Dataset extract:

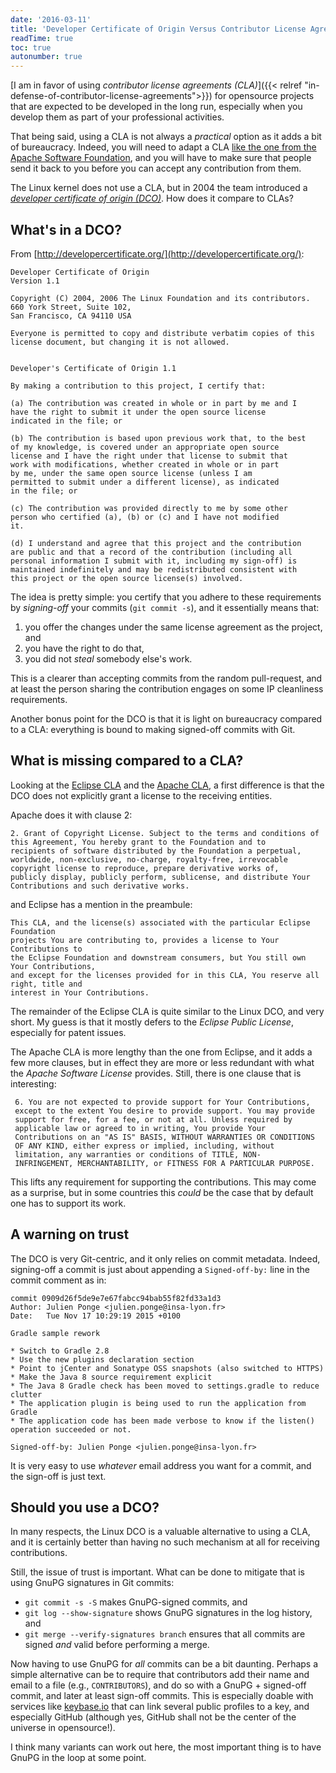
 ```yaml
---
date: '2016-03-11'
title: 'Developer Certificate of Origin Versus Contributor License Agreements'
readTime: true
toc: true
autonumber: true
---
```


[I am in favor of using _contributor license agreements (CLA)_]({{< relref "in-defense-of-contributor-license-agreements">}})
for opensource projects that are expected to be developed in the long run, especially when you develop them as part of your professional activities.

That being said, using a CLA is not always a _practical_ option as it adds a bit of bureaucracy.
Indeed, you will need to adapt a CLA [like the one from the Apache Software Foundation](https://www.apache.org/licenses/icla.txt), and you will have to make sure that people send it back to you before you can accept any contribution from them.

The Linux kernel does not use a CLA, but in 2004 the team introduced a [_developer certificate of origin (DCO)_](http://elinux.org/Developer_Certificate_Of_Origin). How does it compare to CLAs?

## What's in a DCO?

From [http://developercertificate.org/](http://developercertificate.org/):

    Developer Certificate of Origin
    Version 1.1

    Copyright (C) 2004, 2006 The Linux Foundation and its contributors.
    660 York Street, Suite 102,
    San Francisco, CA 94110 USA

    Everyone is permitted to copy and distribute verbatim copies of this
    license document, but changing it is not allowed.


    Developer's Certificate of Origin 1.1

    By making a contribution to this project, I certify that:

    (a) The contribution was created in whole or in part by me and I
    have the right to submit it under the open source license
    indicated in the file; or

    (b) The contribution is based upon previous work that, to the best
    of my knowledge, is covered under an appropriate open source
    license and I have the right under that license to submit that
    work with modifications, whether created in whole or in part
    by me, under the same open source license (unless I am
    permitted to submit under a different license), as indicated
    in the file; or

    (c) The contribution was provided directly to me by some other
    person who certified (a), (b) or (c) and I have not modified
    it.

    (d) I understand and agree that this project and the contribution
    are public and that a record of the contribution (including all
    personal information I submit with it, including my sign-off) is
    maintained indefinitely and may be redistributed consistent with
    this project or the open source license(s) involved.

The idea is pretty simple: you certify that you adhere to these requirements by _signing-off_ your commits (`git commit -s`), and it essentially means that:

1. you offer the changes under the same license agreement as the project, and
2. you have the right to do that,
3. you did not _steal_ somebody else's work.

This is a clearer than accepting commits from the random pull-request, and at least the person sharing the contribution engages on some IP cleanliness requirements.

Another bonus point for the DCO is that it is light on bureaucracy compared to a CLA: everything is bound to making signed-off commits with Git.

## What is missing compared to a CLA?

Looking at the [Eclipse CLA](https://eclipse.org/legal/CLA.php) and the [Apache CLA](https://www.apache.org/licenses/icla.txt), a first difference is that the DCO does not explicitly grant a license to the receiving entities.

Apache does it with clause 2:

    2. Grant of Copyright License. Subject to the terms and conditions of
    this Agreement, You hereby grant to the Foundation and to
    recipients of software distributed by the Foundation a perpetual,
    worldwide, non-exclusive, no-charge, royalty-free, irrevocable
    copyright license to reproduce, prepare derivative works of,
    publicly display, publicly perform, sublicense, and distribute Your
    Contributions and such derivative works.

and Eclipse has a mention in the preambule:

    This CLA, and the license(s) associated with the particular Eclipse Foundation
    projects You are contributing to, provides a license to Your Contributions to
    the Eclipse Foundation and downstream consumers, but You still own Your Contributions,
    and except for the licenses provided for in this CLA, You reserve all right, title and
    interest in Your Contributions.

The remainder of the Eclipse CLA is quite similar to the Linux DCO, and very short. My guess is that it mostly defers to the _Eclipse Public License_, especially for patent issues.

The Apache CLA is more lengthy than the one from Eclipse, and it adds a few more clauses, but in effect they are more or less redundant with what the _Apache Software License_ provides. Still, there is one clause that is interesting:

     6. You are not expected to provide support for Your Contributions,
     except to the extent You desire to provide support. You may provide
     support for free, for a fee, or not at all. Unless required by
     applicable law or agreed to in writing, You provide Your
     Contributions on an "AS IS" BASIS, WITHOUT WARRANTIES OR CONDITIONS
     OF ANY KIND, either express or implied, including, without
     limitation, any warranties or conditions of TITLE, NON-
     INFRINGEMENT, MERCHANTABILITY, or FITNESS FOR A PARTICULAR PURPOSE.

This lifts any requirement for supporting the contributions. This may come as a surprise, but in some countries this _could_ be the case that by default one has to support its work.

## A warning on trust

The DCO is very Git-centric, and it only relies on commit metadata. Indeed, signing-off a commit is just about appending a `Signed-off-by:` line in the commit comment as in:

    commit 0909d26f5de9e7e67fabcc94bab55f82fd33a1d3
    Author: Julien Ponge <julien.ponge@insa-lyon.fr>
    Date:   Tue Nov 17 10:29:19 2015 +0100

    Gradle sample rework

    * Switch to Gradle 2.8
    * Use the new plugins declaration section
    * Point to jCenter and Sonatype OSS snapshots (also switched to HTTPS)
    * Make the Java 8 source requirement explicit
    * The Java 8 Gradle check has been moved to settings.gradle to reduce clutter
    * The application plugin is being used to run the application from Gradle
    * The application code has been made verbose to know if the listen() operation succeeded or not.

    Signed-off-by: Julien Ponge <julien.ponge@insa-lyon.fr>

It is very easy to use _whatever_ email address you want for a commit, and the sign-off is just text.

## Should you use a DCO?

In many respects, the Linux DCO is a valuable alternative to using a CLA, and it is certainly better than having no such mechanism at all for receiving contributions.

Still, the issue of trust is important. What can be done to mitigate that is using GnuPG signatures in Git commits:

* `git commit -s -S` makes GnuPG-signed commits, and
* `git log --show-signature` shows GnuPG signatures in the log history, and
* `git merge --verify-signatures branch` ensures that all commits are signed _and_ valid before performing a merge.

Now having to use GnuPG for _all_ commits can be a bit daunting. Perhaps a simple alternative can be to require that contributors add their name and email to a file (e.g., `CONTRIBUTORS`), and do so with a GnuPG + signed-off commit, and later at least sign-off commits. This is especially doable with services like [keybase.io](https://keybase.io/) that can link several public profiles to a key, and especially GitHub (although yes, GitHub shall not be the center of the universe in opensource!).

I think many variants can work out here, the most important thing is to have GnuPG in the loop at some point.
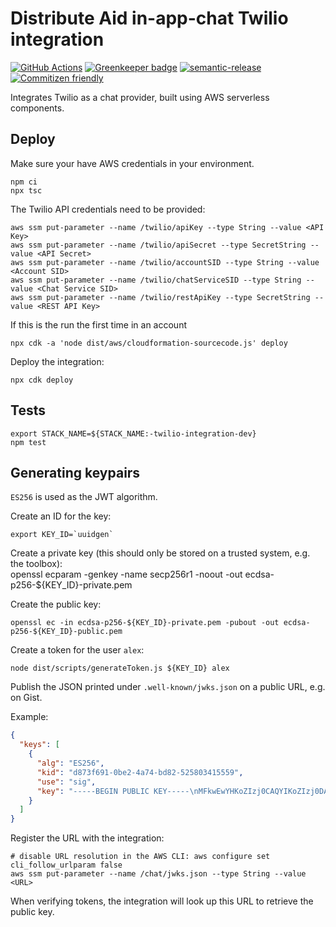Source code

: # Distribute Aid in-app-chat Twilio integration

[![GitHub Actions](https://github.com/distributeaid/twilio-integration/workflows/Test%20and%20Release/badge.svg)](https://github.com/distributeaid/twilio-integration/actions)
[![Greenkeeper badge](https://badges.greenkeeper.io/distributeaid/twilio-integration.svg)](https://greenkeeper.io/)
[![semantic-release](https://img.shields.io/badge/%20%20%F0%9F%93%A6%F0%9F%9A%80-semantic--release-e10079.svg)](https://github.com/semantic-release/semantic-release)
[![Commitizen friendly](https://img.shields.io/badge/commitizen-friendly-brightgreen.svg)](http://commitizen.github.io/cz-cli/)

Integrates Twilio as a chat provider, built using AWS serverless components.

## Deploy

Make sure your have AWS credentials in your environment.

    npm ci
    npx tsc

The Twilio API credentials need to be provided:

    aws ssm put-parameter --name /twilio/apiKey --type String --value <API Key>
    aws ssm put-parameter --name /twilio/apiSecret --type SecretString --value <API Secret>
    aws ssm put-parameter --name /twilio/accountSID --type String --value <Account SID>
    aws ssm put-parameter --name /twilio/chatServiceSID --type String --value <Chat Service SID>
    aws ssm put-parameter --name /twilio/restApiKey --type SecretString --value <REST API Key>

If this is the run the first time in an account

    npx cdk -a 'node dist/aws/cloudformation-sourcecode.js' deploy

Deploy the integration:

    npx cdk deploy

## Tests

    export STACK_NAME=${STACK_NAME:-twilio-integration-dev}
    npm test

## Generating keypairs

`ES256` is used as the JWT algorithm.

Create an ID for the key:

    export KEY_ID=`uuidgen`

Create a private key (this should only be stored on a trusted system, e.g. the
toolbox):  
 openssl ecparam -genkey -name secp256r1 -noout -out ecdsa-p256-\${KEY_ID}-private.pem

Create the public key:

    openssl ec -in ecdsa-p256-${KEY_ID}-private.pem -pubout -out ecdsa-p256-${KEY_ID}-public.pem

Create a token for the user `alex`:

    node dist/scripts/generateToken.js ${KEY_ID} alex

Publish the JSON printed under `.well-known/jwks.json` on a public URL, e.g. on
Gist.

Example:

```json
{
  "keys": [
    {
      "alg": "ES256",
      "kid": "d873f691-0be2-4a74-bd82-525803415559",
      "use": "sig",
      "key": "-----BEGIN PUBLIC KEY-----\nMFkwEwYHKoZIzj0CAQYIKoZIzj0DAQcDQgAEmpypazVR+GyYrFydspSI4tGkEp8M\nayNA41JFHjf17CrVB9GS2NUluTDsElRn3woOFD4qqNguWiuFkbwm7Keepw==\n-----END PUBLIC KEY-----"
    }
  ]
}
```

Register the URL with the integration:

    # disable URL resolution in the AWS CLI: aws configure set cli_follow_urlparam false
    aws ssm put-parameter --name /chat/jwks.json --type String --value <URL>

When verifying tokens, the integration will look up this URL to retrieve the
public key.
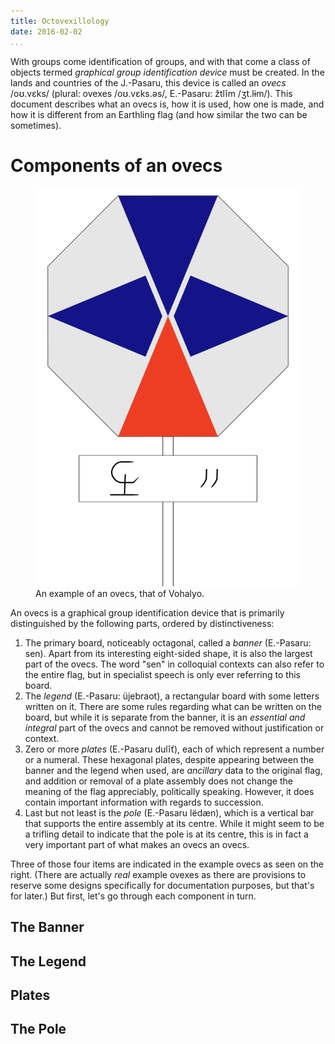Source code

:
 ```yaml
---
title: Octovexillology
date: 2016-02-02
...
```


With groups come identification of groups,
and with that come a class of objects termed
<dfn>graphical group identification device</dfn> must be created.
In the lands and countries of the J.-Pasaru,
this device is called an <dfn>ovecs</dfn> /oʊ.vɛks/
(plural: ovexes /oʊ.vɛks.əs/, E.-Pasaru: žtlĭm /ʒt.lɨm/).
This document describes what an ovecs is,
how it is used, how one is made,
and how it is different from an Earthling flag
(and how similar the two can be sometimes).

# Components of an ovecs #

<figure class="small">
  <img src="img/Vohalyo.png"
       alt="An example of an ovecs, that of Vohalyo." />
  <figcaption>An example of an ovecs, that of Vohalyo.</figcaption>
</figure>

An ovecs is a graphical group identification device
that is primarily distinguished by the following parts,
ordered by distinctiveness:

1. The primary board, noticeably octagonal, called a <dfn>banner</dfn>
   (E.-Pasaru: sen). Apart from its interesting eight-sided shape,
   it is also the largest part of the ovecs.
   The word "sen" in colloquial contexts can also refer to the entire flag,
   but in specialist speech is only ever referring to this board.
2. The <dfn>legend</dfn> (E.-Pasaru: üjebraot),
   a rectangular board with some letters written on it.
   There are some rules regarding what can be written on the board,
   but while it is separate from the banner, it is an *essential and integral*
   part of the ovecs and cannot be removed without justification or context.
3. Zero or more <dfn>plates</dfn> (E.-Pasaru dulĭť),
   each of which represent a number or a numeral.
   These hexagonal plates,
   despite appearing between the banner and the legend when used,
   are *ancillary* data to the original flag,
   and addition or removal of a plate assembly
   does not change the meaning of the flag appreciably, politically speaking.
   However, it does contain important information with regards to succession.
4. Last but not least is the <dfn>pole</dfn> (E.-Pasaru lëdæn),
   which is a vertical bar that supports the entire assembly at its centre.
   While it might seem to be a trifling detail
   to indicate that the pole is at its centre,
   this is in fact a very important part of what makes an ovecs an ovecs.

Three of those four items are indicated
in the example ovecs as seen on the right.
(There are actually *real* example ovexes
as there are provisions to reserve some designs
specifically for documentation purposes, but that's for later.)
But first, let's go through each component in turn.

## The Banner ##
## The Legend ##
## Plates ##
## The Pole ##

Task objective:
What you give back should be exactly the lines of the data above from the line with "of my knowledge, is" through the line with "Apache does it", both of those included, and nothing more.

Solution for this problem:
    of my knowledge, is covered under an appropriate open source
    license and I have the right under that license to submit that
    work with modifications, whether created in whole or in part
    by me, under the same open source license (unless I am
    permitted to submit under a different license), as indicated
    in the file; or

    (c) The contribution was provided directly to me by some other
    person who certified (a), (b) or (c) and I have not modified
    it.

    (d) I understand and agree that this project and the contribution
    are public and that a record of the contribution (including all
    personal information I submit with it, including my sign-off) is
    maintained indefinitely and may be redistributed consistent with
    this project or the open source license(s) involved.

The idea is pretty simple: you certify that you adhere to these requirements by _signing-off_ your commits (`git commit -s`), and it essentially means that:

1. you offer the changes under the same license agreement as the project, and
2. you have the right to do that,
3. you did not _steal_ somebody else's work.

This is a clearer than accepting commits from the random pull-request, and at least the person sharing the contribution engages on some IP cleanliness requirements.

Another bonus point for the DCO is that it is light on bureaucracy compared to a CLA: everything is bound to making signed-off commits with Git.

## What is missing compared to a CLA?

Looking at the [Eclipse CLA](https://eclipse.org/legal/CLA.php) and the [Apache CLA](https://www.apache.org/licenses/icla.txt), a first difference is that the DCO does not explicitly grant a license to the receiving entities.

Apache does it with clause 2:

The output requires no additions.